╔══

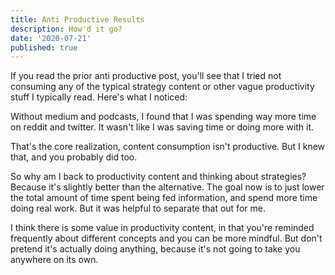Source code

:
 ```yaml
---
title: Anti Productive Results
description: How'd it go?
date: '2020-07-21'
published: true
---
```


If you read the prior anti productive post, you'll see that I tried not consuming any of the typical strategy content or other vague productivity stuff I typically read. Here's what I noticed:

Without medium and podcasts, I found that I was spending way more time on reddit and twitter. It wasn't like I was saving time or doing more with it. 

That's the core realization, content consumption isn't productive. But I knew that, and you probably did too.

So why am I back to productivity content and thinking about strategies? Because it's slightly better than the alternative. The goal now is to just lower the total amount of time spent being fed information, and spend more time doing real work. But it was helpful to separate that out for me.

I think there is some value in productivity content, in that you're reminded frequently about different concepts and you can be more mindful. But don't pretend it's actually doing anything, because it's not going to take you anywhere on its own.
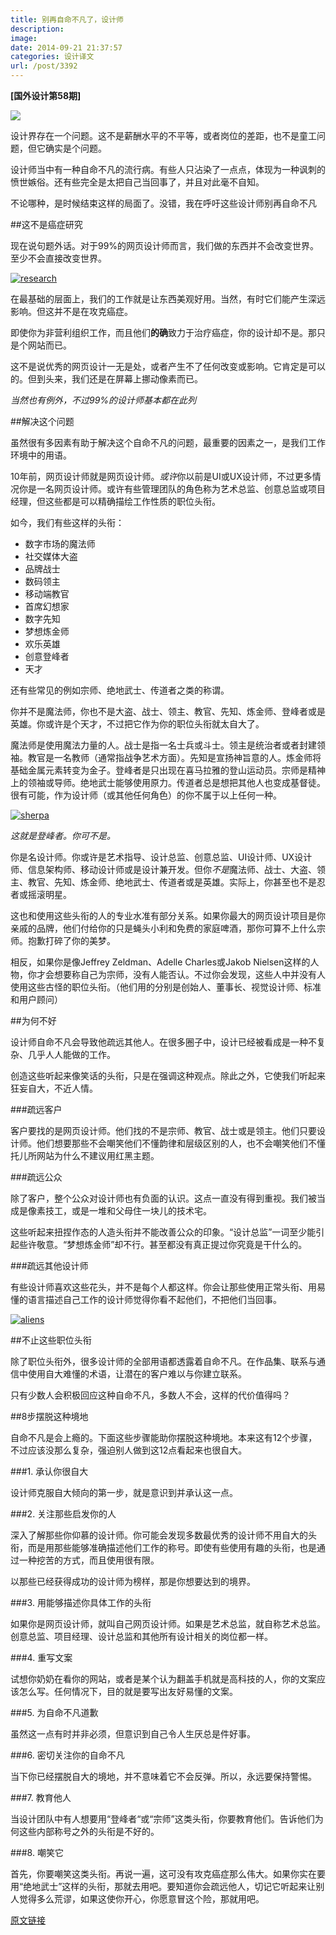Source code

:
 ```yaml
---
title: 别再自命不凡了，设计师
description: 
image: 
date: 2014-09-21 21:37:57
categories: 设计译文
url: /post/3392
---
```


**[国外设计第58期]**

![](http://netdna.webdesignerdepot.com/uploads/2014/08/crown@wdd2x.jpg)

设计界存在一个问题。这不是薪酬水平的不平等，或者岗位的差距，也不是童工问题，但它确实是个问题。

设计师当中有一种自命不凡的流行病。有些人只沾染了一点点，体现为一种讽刺的愤世嫉俗。还有些完全是太把自己当回事了，并且对此毫不自知。

不论哪种，是时候结束这样的局面了。没错，我在呼吁这些设计师别再自命不凡

##这不是癌症研究

现在说句题外话。对于99%的网页设计师而言，我们做的东西并不会改变世界。至少不会直接改变世界。

[![research](http://netdna.webdesignerdepot.com/uploads/2014/08/research.jpg)](https://www.flickr.com/photos/nwabr/6070125533/)

在最基础的层面上，我们的工作就是让东西美观好用。当然，有时它们能产生深远影响。但这并不是在攻克癌症。

即使你为非营利组织工作，而且他们**的确**致力于治疗癌症，你的设计却不是。那只是个网站而已。

这不是说优秀的网页设计一无是处，或者产生不了任何改变或影响。它肯定是可以的。但到头来，我们还是在屏幕上挪动像素而已。

*当然也有例外，不过99%的设计师基本都在此列*

##解决这个问题

虽然很有多因素有助于解决这个自命不凡的问题，最重要的因素之一，是我们工作环境中的用语。

10年前，网页设计师就是网页设计师。*或许*你以前是UI或UX设计师，不过更多情况你是一名网页设计师。或许有些管理团队的角色称为艺术总监、创意总监或项目经理，但这些都是可以精确描绘工作性质的职位头衔。

如今，我们有些这样的头衔：

* 数字市场的魔法师
* 社交媒体大盗
* 品牌战士
* 数码领主
* 移动端教官
* 首席幻想家
* 数字先知
* 梦想炼金师
* 欢乐英雄
* 创意登峰者
* 天才

还有些常见的例如宗师、绝地武士、传道者之类的称谓。

你并不是魔法师，你也不是大盗、战士、领主、教官、先知、炼金师、登峰者或是英雄。你或许是个天才，不过把它作为你的职位头衔就太自大了。

魔法师是使用魔法力量的人。战士是指一名士兵或斗士。领主是统治者或者封建领袖。教官是一名教师（通常指战争艺术方面）。先知是宣扬神旨意的人。炼金师将基础金属元素转变为金子。登峰者是只出现在喜马拉雅的登山运动员。宗师是精神上的领袖或导师。绝地武士能够使用原力。传道者总是想把其他人也变成基督徒。很有可能，作为设计师（或其他任何角色）的你不属于以上任何一种。

[![sherpa](http://netdna.webdesignerdepot.com/uploads/2014/08/sherpa.jpg)](https://www.flickr.com/photos/dennsy/8922688278/)

*这就是登峰者。你可不是。*

你是名设计师。你或许是艺术指导、设计总监、创意总监、UI设计师、UX设计师、信息架构师、移动设计师或是设计兼开发。但你*不是*魔法师、战士、大盗、领主、教官、先知、炼金师、绝地武士、传道者或是英雄。实际上，你甚至也不是忍者或摇滚明星。

这也和使用这些头衔的人的专业水准有部分关系。如果你最大的网页设计项目是你亲戚的品牌，他们付给你的只是蝇头小利和免费的家庭啤酒，那你可算不上什么宗师。抱歉打碎了你的美梦。

相反，如果你是像Jeffrey Zeldman、Adelle Charles或Jakob Nielsen这样的人物，你才会想要称自己为宗师，没有人能否认。不过你会发现，这些人中并没有人使用这些古怪的职位头衔。（他们用的分别是创始人、董事长、视觉设计师、标准和用户顾问）

##为何不好

设计师自命不凡会导致他疏远其他人。在很多圈子中，设计已经被看成是一种不复杂、几乎人人能做的工作。

创造这些听起来像笑话的头衔，只是在强调这种观点。除此之外，它使我们听起来狂妄自大，不近人情。

###疏远客户

客户要找的是网页设计师。他们找的不是宗师、教官、战士或是领主。他们只要设计师。他们想要那些不会嘲笑他们不懂韵律和层级区别的人，也不会嘲笑他们不懂托儿所网站为什么不建议用红黑主题。

###疏远公众

除了客户，整个公众对设计师也有负面的认识。这点一直没有得到重视。我们被当成是像素技工，或是一堆和父母住一块儿的技术宅。

这些听起来扭捏作态的人造头衔并不能改善公众的印象。“设计总监”一词至少能引起些许敬意。“梦想炼金师”却不行。甚至都没有真正提过你究竟是干什么的。

###疏远其他设计师

有些设计师喜欢这些花头，并不是每个人都这样。你会让那些使用正常头衔、用易懂的语言描述自己工作的设计师觉得你看不起他们，不把他们当回事。

[![aliens](http://netdna.webdesignerdepot.com/uploads/2014/08/aliens.jpg)](https://www.flickr.com/photos/interdimensionalguardians/9148172010/)

##不止这些职位头衔

除了职位头衔外，很多设计师的全部用语都透露着自命不凡。在作品集、联系与通信中使用自大难懂的术语，让潜在的客户难以与你建立联系。

只有少数人会积极回应这种自命不凡，多数人不会，这样的代价值得吗？

##8步摆脱这种境地

自命不凡是会上瘾的。下面这些步骤能助你摆脱这种境地。本来这有12个步骤，不过应该没那么复杂，强迫别人做到这12点看起来也很自大。

###1. 承认你很自大

设计师克服自大倾向的第一步，就是意识到并承认这一点。

###2. 关注那些启发你的人

深入了解那些你仰慕的设计师。你可能会发现多数最优秀的设计师不用自大的头衔，而是用那些能够准确描述他们工作的称号。即使有些使用有趣的头衔，也是通过一种挖苦的方式，而且使用很有限。

以那些已经获得成功的设计师为榜样，那是你想要达到的境界。

###3. 用能够描述你具体工作的头衔

如果你是网页设计师，就叫自己网页设计师。如果是艺术总监，就自称艺术总监。创意总监、项目经理、设计总监和其他所有设计相关的岗位都一样。

###4. 重写文案

试想你奶奶在看你的网站，或者是某个认为翻盖手机就是高科技的人，你的文案应该怎么写。任何情况下，目的就是要写出友好易懂的文案。

###5. 为自命不凡道歉

虽然这一点有时并非必须，但意识到自己令人生厌总是件好事。

###6. 密切关注你的自命不凡

当下你已经摆脱自大的境地，并不意味着它不会反弹。所以，永远要保持警惕。

###7. 教育他人

当设计团队中有人想要用“登峰者“或“宗师”这类头衔，你要教育他们。告诉他们为何这些内部称号之外的头衔是不好的。

###8. 嘲笑它

首先，你要嘲笑这类头衔。再说一遍，这可没有攻克癌症那么伟大。如果你实在要用“绝地武士”这样的头衔，那就去用吧。要知道你会疏远他人，切记它听起来让别人觉得多么荒谬，如果这使你开心，你愿意冒这个险，那就用吧。

[原文链接](http://www.webdesignerdepot.com/2014/09/the-end-of-the-pretentious-designer/)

╚══

### Task to complete
What are the lines above that hold the string "post"? Copy them.

### Response area
If you read the prior anti productive post, you'll see that I tried not consuming any of the typical strategy content or other vague productivity stuff I typically read. Here's what I noticed:
url: /post/3392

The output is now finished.